Decidamos est une ONG qui a vu le jour à la fin de la dictature de Stroessner (le 2/3 février 1989), et qui vise à former et accompagner les paraguayens dans l'exercice de leur citoyenneté, pour une démocratie effective.
Auprès des campesinos (paysans), cette ambition se traduit par un soutien concret de communautés locales de familles d'agriculteurs à travers le pays. Decidamos les aide à s'organiser en sorte d'associations ou coopératives pour leur permettre notamment :
- d'exister sur la scène publique, qu'ils puissent porter leurs revendications (dans les zones envahies par la monoculture intensive du Soja par exemple!),
-d'améliorer leur production (se départir des engrais chimiques, pesticides et autres semences génétiquement modifiées par exemple et revenir à une production plus saine)
- d'améliorer leurs circuits de production en favorisant la vente directe et le rapprochement entre campesinos et consommateurs urbains
- d'être informés sur leurs droits et possibilités offertes aux citoyens (consultation des comptes publics, accès aux comptes-rendus de l'action du maire, ...).

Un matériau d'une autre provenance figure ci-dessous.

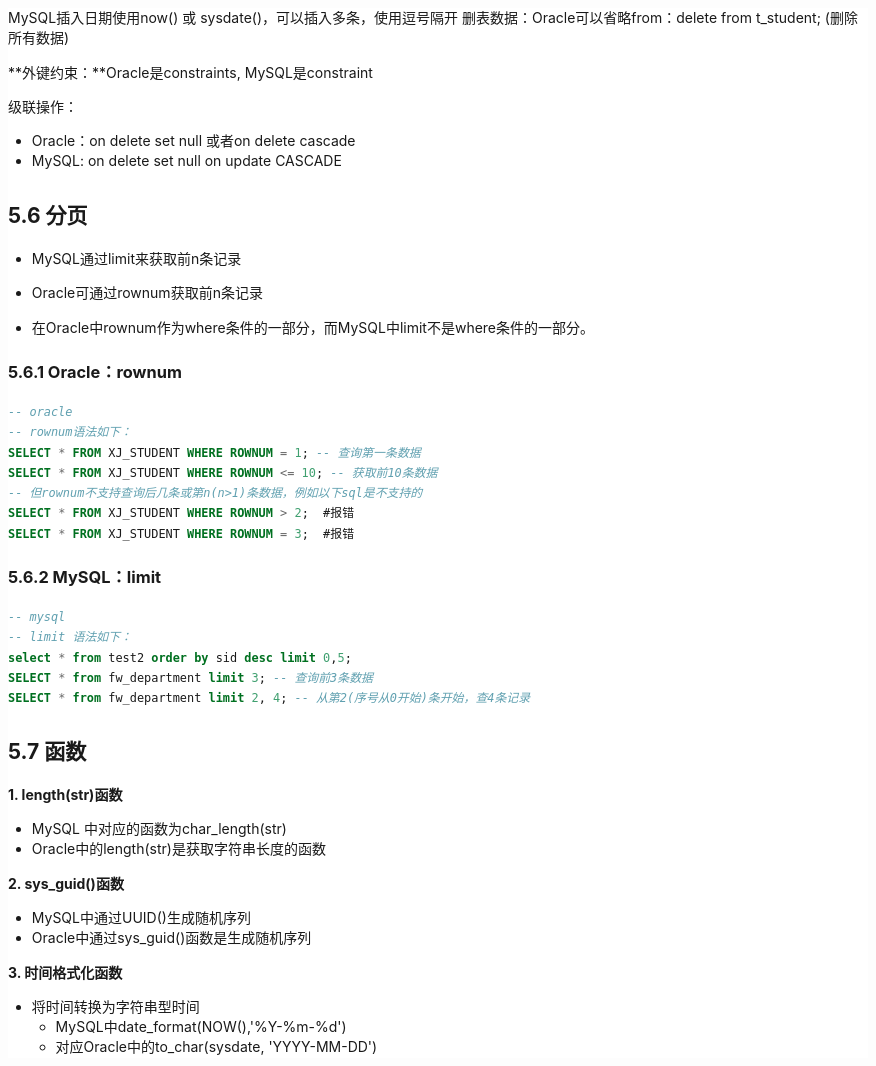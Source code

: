 MySQL插入日期使用now() 或 sysdate()，可以插入多条，使用逗号隔开
删表数据：Oracle可以省略from：delete from t_student; (删除所有数据)

**外键约束：**Oracle是constraints, MySQL是constraint

级联操作：

- Oracle：on delete set null 或者on delete cascade
- MySQL: on delete set null on update CASCADE

## 5.6 分页

+ MySQL通过limit来获取前n条记录

+ Oracle可通过rownum获取前n条记录
+ 在Oracle中rownum作为where条件的一部分，而MySQL中limit不是where条件的一部分。   

### 5.6.1 Oracle：rownum

```sql
-- oracle
-- rownum语法如下：
SELECT * FROM XJ_STUDENT WHERE ROWNUM = 1; -- 查询第一条数据
SELECT * FROM XJ_STUDENT WHERE ROWNUM <= 10; -- 获取前10条数据
-- 但rownum不支持查询后几条或第n(n>1)条数据，例如以下sql是不支持的
SELECT * FROM XJ_STUDENT WHERE ROWNUM > 2;  #报错
SELECT * FROM XJ_STUDENT WHERE ROWNUM = 3;  #报错
```

### 5.6.2 MySQL：limit

```sql
-- mysql
-- limit 语法如下：
select * from test2 order by sid desc limit 0,5;
SELECT * from fw_department limit 3; -- 查询前3条数据
SELECT * from fw_department limit 2, 4; -- 从第2(序号从0开始)条开始，查4条记录
```

## 5.7 函数

**1. length(str)函数**

+ MySQL 中对应的函数为char_length(str)
+ Oracle中的length(str)是获取字符串长度的函数

**2. sys_guid()函数**

+ MySQL中通过UUID()生成随机序列 
+ Oracle中通过sys_guid()函数是生成随机序列

**3. 时间格式化函数**

+ 将时间转换为字符串型时间
  + MySQL中date_format(NOW(),'%Y-%m-%d')  
  + 对应Oracle中的to_char(sysdate, 'YYYY-MM-DD')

Dans ce cadre, chaque mois, Decidamos organise une feria (marché) sur une place de la capitale pour qu'à tour de rôle, les familles de campesinos viennent vendre leur production aux citadins.
L'ONG finance les transports de chacun, fournit les stands et les autorisations municipales nécessaires, les tabliers, sacs plastiques et autres petits matériels nécessaires... Au-delà de cette organisation matérielle, elle leur demande de se mettre d'accord sur des prix communs et homogènes pour chaque type de produit vendu et éviter une mise en concurrence stérile et des tensions entre campesinos.
A titre d'exemple, un kilo de tomates vendu à un intermédiaire de la grande distribution leur est payé 1000 guaranis, 2000 s'ils le vendent directement à un supermarché, et 3000 guaranis en vente directe sur le marché. Sur la majorité des produits, les gains sont trois fois supérieurs à ceux réalisés habituellement à l'occasion des ventes à la sortie de la ferme. Pour la manioc le rapport est de 100 à 2000 (soit un gain 20 fois supérieur!). Pour autant, les prix pratiqués à l'occasion de la feria sont légèrement en-dessous de ceux affichés dans les supermarchés.
Plusieurs familles cuisinent sur place des plats traditionnels que viennent consommer les clients, les passants comme les personnes qui travaillent dans le quartier.
On trouve beaucoup de viande grillée (asado),
du manioc, de la sopa (entre le pain et le soufflet de maïs),
du mbeyu (galettes de farine de maïs et de manioc, et fromage paraguayen),
bori-bori (bouillon de légumes avec poulet et boulettes de farine de maïs).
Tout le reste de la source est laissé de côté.